The Sweet M&M Plan
Then came the pandemic, further battering an already fracturing economy. The threat of economic calamity spurred solidarity. Germany relinquished its stance of opposing burden sharing and vouched for fiscal unity. Leaders of the EU powerhouses – German Chancellor Angela Merkel and French President Emmanuel Macron – came together in May to propose creating a one-off €500 billion recovery fund. The Macron-Merkel plan proposed financing the fund with shared EU borrowing and disbursals in the form of grants.
Next Generation EU
The Macron-Merkel plan was later restructured and named “Next Generation EU.” Unveiled in July, Next Generation EU expanded the package to €750 billion. Under this agreement, the European Commission will raise money in capital markets and sanction €390 billion as grants and €360 billion as loans to countries like Italy and Spain, which were the most severely affected by the pandemic. The European Commission’s borrowings will be repaid through the joint EU budget, thereby becoming the collective financial responsibility of all EU members, although the funds will be used mainly by the Southern nations.

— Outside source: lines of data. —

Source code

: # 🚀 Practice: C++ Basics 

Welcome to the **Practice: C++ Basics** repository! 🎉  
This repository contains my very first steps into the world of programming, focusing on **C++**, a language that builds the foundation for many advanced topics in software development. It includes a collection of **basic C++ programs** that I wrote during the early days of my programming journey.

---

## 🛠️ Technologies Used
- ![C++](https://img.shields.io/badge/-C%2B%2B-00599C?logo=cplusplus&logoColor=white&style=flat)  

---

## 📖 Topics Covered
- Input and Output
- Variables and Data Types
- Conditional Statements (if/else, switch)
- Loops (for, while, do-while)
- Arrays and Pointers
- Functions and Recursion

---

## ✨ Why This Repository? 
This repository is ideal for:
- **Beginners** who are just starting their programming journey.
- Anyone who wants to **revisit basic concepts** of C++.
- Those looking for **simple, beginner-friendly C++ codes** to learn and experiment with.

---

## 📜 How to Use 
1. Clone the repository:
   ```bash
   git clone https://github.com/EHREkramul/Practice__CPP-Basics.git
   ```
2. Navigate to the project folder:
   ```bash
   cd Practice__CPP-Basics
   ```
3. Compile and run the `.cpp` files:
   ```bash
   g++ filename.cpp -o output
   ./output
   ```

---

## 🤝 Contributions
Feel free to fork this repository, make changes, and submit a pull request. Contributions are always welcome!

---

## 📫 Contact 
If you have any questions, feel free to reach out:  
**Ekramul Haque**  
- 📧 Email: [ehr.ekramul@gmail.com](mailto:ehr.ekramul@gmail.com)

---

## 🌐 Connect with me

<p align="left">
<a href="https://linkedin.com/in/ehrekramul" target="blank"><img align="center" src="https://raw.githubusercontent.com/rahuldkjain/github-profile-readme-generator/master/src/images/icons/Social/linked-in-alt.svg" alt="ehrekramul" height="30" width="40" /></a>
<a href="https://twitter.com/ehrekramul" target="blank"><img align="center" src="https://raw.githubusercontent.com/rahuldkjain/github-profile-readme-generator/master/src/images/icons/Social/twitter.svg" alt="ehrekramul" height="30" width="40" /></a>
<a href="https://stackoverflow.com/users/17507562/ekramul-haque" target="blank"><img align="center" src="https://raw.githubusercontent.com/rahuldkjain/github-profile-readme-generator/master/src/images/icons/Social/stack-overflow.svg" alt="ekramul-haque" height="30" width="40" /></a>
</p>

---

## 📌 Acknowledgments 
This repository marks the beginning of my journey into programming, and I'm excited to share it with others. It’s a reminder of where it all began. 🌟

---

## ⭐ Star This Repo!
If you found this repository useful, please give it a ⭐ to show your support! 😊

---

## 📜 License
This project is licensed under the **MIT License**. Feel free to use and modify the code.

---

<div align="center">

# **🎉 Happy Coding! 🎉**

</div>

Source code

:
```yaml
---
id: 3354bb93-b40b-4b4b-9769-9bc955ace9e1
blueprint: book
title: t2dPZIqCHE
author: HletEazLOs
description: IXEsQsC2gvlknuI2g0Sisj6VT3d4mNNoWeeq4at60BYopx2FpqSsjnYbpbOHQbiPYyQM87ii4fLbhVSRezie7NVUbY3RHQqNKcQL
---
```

The existing debt of individual nations will not be included in the fiscal union being formed. Nonetheless, this marks a giant step towards fiscal unity among EU members. What’s even more promising is that the initiative for increased economic unity was spearheaded by Germany, a country that had long resisted this approach to borrowing.
The Next Generation EU, together with the EU’s budget for 2021-2027, totals a fund of €1.85 trillion, making it the largest stimulus package for the region. Moreover, the recovery plan is not merely for short-term damage control. Rather, it is an investment for the EU’s long-term future.